The effect on procurement of big ticket items such as subway cars and buses is a particular sticking point for the CAW. The agreement would require provincial and municipal governments to consider bids from European companies when contracting with the private sector.

“This would be the utter end of any ‘Buy Canadian’ strategy we could have in our public sector,” Stanford said.

Media reports have indicated that there would likely be a threshold for opening up bidding to European firms under CETA: Contracts on goods and services that run more than $346,000, and construction contracts above $8.5 million.

The CAW is among several labour groups and environmental organizations that have mounted a campaign against the deal in recent months, with the Council of Canadians warning that the deal could lead to the privatization of Canada’s public waterways by big European water utilities.

In a press release earlier this month, however, Foreign Affairs and International Trade Canada reiterated the government’s commitment to pursuing “an ambitious free trade agreement that will benefit workers and their families both in Canada and the EU alike.”
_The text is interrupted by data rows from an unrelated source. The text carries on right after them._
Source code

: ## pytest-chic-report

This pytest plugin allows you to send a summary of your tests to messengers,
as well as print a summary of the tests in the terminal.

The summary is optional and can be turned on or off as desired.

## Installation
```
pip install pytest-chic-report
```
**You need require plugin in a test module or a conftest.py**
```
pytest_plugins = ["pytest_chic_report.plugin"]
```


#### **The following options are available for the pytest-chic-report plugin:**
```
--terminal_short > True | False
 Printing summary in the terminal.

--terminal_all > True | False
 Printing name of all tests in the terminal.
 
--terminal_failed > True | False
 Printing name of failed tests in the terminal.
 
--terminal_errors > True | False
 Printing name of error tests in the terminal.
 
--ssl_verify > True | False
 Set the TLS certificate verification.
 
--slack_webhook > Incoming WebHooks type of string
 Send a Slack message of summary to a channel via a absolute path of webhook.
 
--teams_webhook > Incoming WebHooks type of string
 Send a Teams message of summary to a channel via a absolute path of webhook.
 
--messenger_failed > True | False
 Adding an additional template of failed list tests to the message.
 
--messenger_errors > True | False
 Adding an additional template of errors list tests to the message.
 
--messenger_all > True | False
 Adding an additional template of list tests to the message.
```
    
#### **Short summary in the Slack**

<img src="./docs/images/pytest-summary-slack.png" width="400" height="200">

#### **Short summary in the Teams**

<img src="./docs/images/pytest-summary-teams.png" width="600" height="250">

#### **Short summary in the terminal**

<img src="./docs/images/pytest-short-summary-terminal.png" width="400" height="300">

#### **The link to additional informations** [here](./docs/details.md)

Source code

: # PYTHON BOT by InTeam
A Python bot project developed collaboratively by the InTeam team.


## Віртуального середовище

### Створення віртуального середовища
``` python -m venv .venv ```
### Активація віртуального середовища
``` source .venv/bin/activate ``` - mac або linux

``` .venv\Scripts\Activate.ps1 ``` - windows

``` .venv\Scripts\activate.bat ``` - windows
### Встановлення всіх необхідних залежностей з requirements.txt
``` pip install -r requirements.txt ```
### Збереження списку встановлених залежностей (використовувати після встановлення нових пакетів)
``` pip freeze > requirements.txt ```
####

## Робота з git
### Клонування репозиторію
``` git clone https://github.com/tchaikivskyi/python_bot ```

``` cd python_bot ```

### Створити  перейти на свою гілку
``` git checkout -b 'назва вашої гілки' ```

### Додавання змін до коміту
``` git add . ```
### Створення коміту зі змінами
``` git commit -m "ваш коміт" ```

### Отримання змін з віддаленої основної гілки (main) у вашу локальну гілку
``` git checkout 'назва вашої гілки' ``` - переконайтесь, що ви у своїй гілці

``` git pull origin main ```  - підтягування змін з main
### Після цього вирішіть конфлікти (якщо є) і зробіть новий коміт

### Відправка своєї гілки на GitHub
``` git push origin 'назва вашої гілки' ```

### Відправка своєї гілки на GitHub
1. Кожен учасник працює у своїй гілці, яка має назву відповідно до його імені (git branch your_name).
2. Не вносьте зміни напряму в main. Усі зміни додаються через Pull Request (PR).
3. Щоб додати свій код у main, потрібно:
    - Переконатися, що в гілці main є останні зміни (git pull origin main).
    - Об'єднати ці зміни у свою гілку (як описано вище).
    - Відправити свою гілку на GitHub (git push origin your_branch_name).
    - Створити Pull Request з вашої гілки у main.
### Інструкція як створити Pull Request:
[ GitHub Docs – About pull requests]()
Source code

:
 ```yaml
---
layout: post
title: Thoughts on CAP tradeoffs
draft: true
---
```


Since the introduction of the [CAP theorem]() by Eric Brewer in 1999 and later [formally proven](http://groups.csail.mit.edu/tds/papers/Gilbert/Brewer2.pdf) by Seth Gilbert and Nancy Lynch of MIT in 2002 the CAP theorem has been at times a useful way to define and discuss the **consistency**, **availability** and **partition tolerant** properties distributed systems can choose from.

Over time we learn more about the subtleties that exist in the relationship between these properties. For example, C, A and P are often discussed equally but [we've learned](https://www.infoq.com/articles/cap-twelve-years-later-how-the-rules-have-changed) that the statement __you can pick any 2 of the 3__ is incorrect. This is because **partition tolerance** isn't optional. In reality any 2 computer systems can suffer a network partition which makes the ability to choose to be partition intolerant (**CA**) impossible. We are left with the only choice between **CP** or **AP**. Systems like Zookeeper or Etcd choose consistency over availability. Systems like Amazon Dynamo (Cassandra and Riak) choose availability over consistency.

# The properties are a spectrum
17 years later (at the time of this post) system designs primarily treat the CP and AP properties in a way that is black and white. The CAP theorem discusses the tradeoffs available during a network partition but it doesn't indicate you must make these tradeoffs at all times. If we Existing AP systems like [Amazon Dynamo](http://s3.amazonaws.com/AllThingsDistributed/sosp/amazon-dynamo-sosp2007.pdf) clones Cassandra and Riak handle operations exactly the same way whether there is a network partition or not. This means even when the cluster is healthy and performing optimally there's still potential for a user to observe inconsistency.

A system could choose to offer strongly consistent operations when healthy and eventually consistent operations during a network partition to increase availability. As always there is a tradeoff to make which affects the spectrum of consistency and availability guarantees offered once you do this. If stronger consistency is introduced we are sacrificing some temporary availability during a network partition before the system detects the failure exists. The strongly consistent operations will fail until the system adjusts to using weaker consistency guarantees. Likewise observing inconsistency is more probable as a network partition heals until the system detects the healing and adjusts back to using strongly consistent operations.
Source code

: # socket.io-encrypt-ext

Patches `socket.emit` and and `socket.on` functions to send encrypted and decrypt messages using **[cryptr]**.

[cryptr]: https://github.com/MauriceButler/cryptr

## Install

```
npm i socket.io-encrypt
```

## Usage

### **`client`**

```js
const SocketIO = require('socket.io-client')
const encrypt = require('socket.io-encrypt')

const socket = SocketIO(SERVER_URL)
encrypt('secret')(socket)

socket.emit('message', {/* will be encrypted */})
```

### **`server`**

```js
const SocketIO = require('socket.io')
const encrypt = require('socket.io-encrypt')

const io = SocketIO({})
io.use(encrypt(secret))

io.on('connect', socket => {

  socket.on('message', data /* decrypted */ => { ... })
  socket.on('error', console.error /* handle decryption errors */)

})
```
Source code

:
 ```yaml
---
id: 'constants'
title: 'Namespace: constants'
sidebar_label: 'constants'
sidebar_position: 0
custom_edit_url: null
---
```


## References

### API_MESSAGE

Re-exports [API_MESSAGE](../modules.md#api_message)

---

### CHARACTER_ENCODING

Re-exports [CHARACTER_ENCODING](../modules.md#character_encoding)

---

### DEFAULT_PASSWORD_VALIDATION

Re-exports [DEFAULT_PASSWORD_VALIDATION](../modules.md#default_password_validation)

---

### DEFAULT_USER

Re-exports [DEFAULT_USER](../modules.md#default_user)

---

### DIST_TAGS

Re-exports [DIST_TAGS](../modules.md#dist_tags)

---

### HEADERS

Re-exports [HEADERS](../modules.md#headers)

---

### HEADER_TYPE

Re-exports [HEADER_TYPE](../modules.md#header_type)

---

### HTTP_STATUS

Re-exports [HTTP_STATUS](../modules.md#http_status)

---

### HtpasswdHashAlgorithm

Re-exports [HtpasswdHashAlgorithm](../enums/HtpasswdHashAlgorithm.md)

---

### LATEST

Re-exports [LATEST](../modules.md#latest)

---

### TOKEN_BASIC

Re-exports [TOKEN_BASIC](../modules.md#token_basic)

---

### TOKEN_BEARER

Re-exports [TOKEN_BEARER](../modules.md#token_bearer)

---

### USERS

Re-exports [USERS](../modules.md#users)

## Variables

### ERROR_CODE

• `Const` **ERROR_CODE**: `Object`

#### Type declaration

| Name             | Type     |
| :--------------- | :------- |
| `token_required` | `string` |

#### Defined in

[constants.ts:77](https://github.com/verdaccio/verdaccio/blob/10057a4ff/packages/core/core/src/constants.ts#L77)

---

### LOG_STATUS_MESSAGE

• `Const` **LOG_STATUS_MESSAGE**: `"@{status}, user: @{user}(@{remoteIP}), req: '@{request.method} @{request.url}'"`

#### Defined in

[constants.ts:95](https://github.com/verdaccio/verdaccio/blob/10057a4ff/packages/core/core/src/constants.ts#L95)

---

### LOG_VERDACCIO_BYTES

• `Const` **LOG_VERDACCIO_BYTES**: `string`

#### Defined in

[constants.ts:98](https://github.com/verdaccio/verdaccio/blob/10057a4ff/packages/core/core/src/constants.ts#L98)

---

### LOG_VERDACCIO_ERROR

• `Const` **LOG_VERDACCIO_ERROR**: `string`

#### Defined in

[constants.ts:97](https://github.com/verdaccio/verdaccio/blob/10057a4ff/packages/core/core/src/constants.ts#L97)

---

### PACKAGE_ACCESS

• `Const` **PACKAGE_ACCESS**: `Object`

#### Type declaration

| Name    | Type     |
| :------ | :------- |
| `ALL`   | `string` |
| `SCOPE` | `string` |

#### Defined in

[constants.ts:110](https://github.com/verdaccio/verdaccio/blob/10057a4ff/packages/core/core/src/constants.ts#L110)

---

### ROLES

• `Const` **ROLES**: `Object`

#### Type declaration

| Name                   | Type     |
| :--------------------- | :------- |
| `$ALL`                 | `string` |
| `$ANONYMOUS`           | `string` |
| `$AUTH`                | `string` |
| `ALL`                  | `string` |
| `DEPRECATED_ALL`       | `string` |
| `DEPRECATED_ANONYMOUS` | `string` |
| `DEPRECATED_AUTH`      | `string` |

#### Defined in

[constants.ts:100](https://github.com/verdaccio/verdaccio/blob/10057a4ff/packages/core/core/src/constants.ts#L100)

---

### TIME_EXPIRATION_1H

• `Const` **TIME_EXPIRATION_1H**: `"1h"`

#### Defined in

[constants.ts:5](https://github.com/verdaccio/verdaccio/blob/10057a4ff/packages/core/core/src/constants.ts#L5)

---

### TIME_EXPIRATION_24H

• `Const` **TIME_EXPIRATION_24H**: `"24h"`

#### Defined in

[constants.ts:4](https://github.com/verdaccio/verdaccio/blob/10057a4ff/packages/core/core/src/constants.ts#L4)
“The benefits to these Canadian workers and their families are clear: a 20 percent boost in bilateral trade and a $12 billion annual increase to Canada’s economy,” the department maintained.

Former Canadian trade negotiator Peter Clark concedes the EU may be the bigger winner under CETA, but says it is crucial to giving Canada a “competitive position” in the global market that is becoming increasingly interconnected.

“It’s going to cost the Canadian economy more than it is going to cost the Europeans and that’s because we need the deal. We can’t be left behind,” said Clark, who heads an Ottawa-based international trade and public affairs consulting firm. “What we might lose by getting it is a drop in the bucket compared to what we might lose by not having it.”

According to Clark, it’s still too early to estimate how many jobs may be at stake, but says that “a little bit of dislocation” is common in the first few years of any trade agreement.

“What [opponents of CETA] are looking at is the negative side, they’re not looking at the positive side,” he said.

But the prospect of job loss struck a chord with many of those in attendance at the CAW conference, for whom the passage of the North American Free Trade Agreement in 1993 remains inextricably linked to the gutting of the manufacturing industry that followed.

“This kind of a hit, we can’t take,” said Ed Gould, a trustee of CAW Local 199 in Niagara, Ont., citing the dearth of new factory jobs and the absence of young faces at the meeting, which brought together about 150 members from across the country, as ominous signs for the union.

Gould says he has been trying to mobilize members in his local because “ten years from now, you won’t have a pension, you’ll be paying for your health care, and you’ll probably be paying $6 a litre for water.”

As Clark explains, because municipalities don’t have constitutional powers, they can’t autonomously “back out” of CETA.

But that hasn’t stopped the CAW, along with other opponents of the European deal, from lobbying municipalities to pass resolutions seeking immunity from the deal -- a position that has so far been embraced by more than 35 jurisdictions, including Windsor, Ont., Montreal and North Vancouver.

Not every municipality, however, is on board.

Earlier this month, Saskatoon city council voted down the resolution, believing it would contradict the city’s “open for business” reputation.

“Right now we’re seen as the darling of the international investment community,” Keith Moen, executive director of the North Saskatoon Business Association, told The Star Phoenix at the time. “If the message from council is such that we are not welcome to international trade that interest will surely go elsewhere.”